Catholics would have been required to receive the Protestant communion at least once a year, and Catholics who stayed away from services would have been fined.

For everybody, these were changes that affected fundamental views of the meaning of life and of the afterlife. The Mass was no longer in Latin, but in English. We tend to see this as a move towards intelligibility. Some people were thrilled by it, the arrival of the English Bible. For many, it was a revelation and an empowerment.

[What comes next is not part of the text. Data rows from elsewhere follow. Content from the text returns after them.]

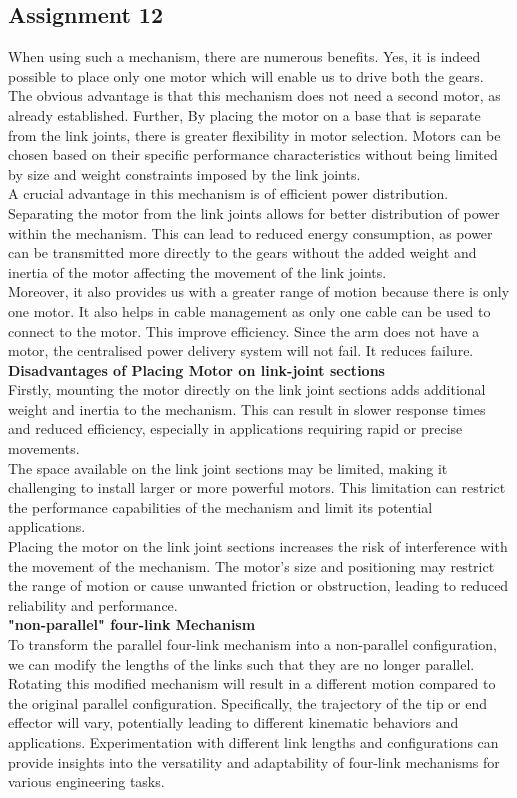 \documentclass[12pt,a4paper]{report}
\begin{document}
\subsection{\textbf{Assignment 12}}
When using such a mechanism, there are numerous benefits. Yes, it is indeed possible to place only one motor 
which will enable us to drive both the gears. \\
The obvious advantage is that this mechanism does not need a second motor, as already established. 
Further, By placing the motor on a base that is separate from the link joints, there is greater flexibility in motor selection. 
Motors can be chosen based on their specific performance characteristics without being limited by size and weight constraints 
imposed by the link joints. \\
A crucial advantage in this mechanism is of efficient power distribution. 
Separating the motor from the link joints allows for better distribution of power within the mechanism.
This can lead to reduced energy consumption, as power can be transmitted more directly to the gears without the added 
weight and inertia of the motor affecting the movement of the link joints.\\
Moreover, it also provides us with a greater range of motion because there is only one motor. It also helps in cable management as 
only one cable can be used to connect to the motor. This improve efficiency.
Since the arm does not have a motor, the centralised power delivery system will not fail. It reduces failure.\\
\textbf{Disadvantages of Placing Motor on link-joint sections}\\
Firstly, mounting the motor directly on the link joint sections adds additional weight and inertia to the mechanism. 
This can result in slower response times and reduced efficiency, especially in applications requiring rapid or precise movements.\\
The space available on the link joint sections may be limited, making it challenging to install larger or more powerful motors. 
This limitation can restrict the performance capabilities of the mechanism and limit its potential applications.\\
Placing the motor on the link joint sections increases the risk of interference with the movement of the mechanism. 
The motor's size and positioning may restrict the range of motion or cause unwanted friction or obstruction, leading to 
reduced reliability and performance.\\
\textbf{"non-parallel" four-link Mechanism}\\
To transform the parallel four-link mechanism into a non-parallel configuration, we can modify the lengths of the 
links such that they are no longer parallel. Rotating this modified mechanism will result in a different motion compared 
to the original parallel configuration. Specifically, the trajectory of the tip or end effector will vary, potentially leading 
to different kinematic behaviors and applications. Experimentation with different link lengths and configurations can provide 
insights into the versatility and adaptability of four-link mechanisms for various engineering tasks.\\
\end{document}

But for others, it was tiresome gobbledegook. When the English communion service was first introduced in 1549, most of the people in the west of England were outraged. They felt this was some bizarre game that was being imposed on them and rebelled against it, which led to a horrendous siege at Exeter. The rebels denounced the new service as a sort of Christmas game and demanded the return of the Latin Mass.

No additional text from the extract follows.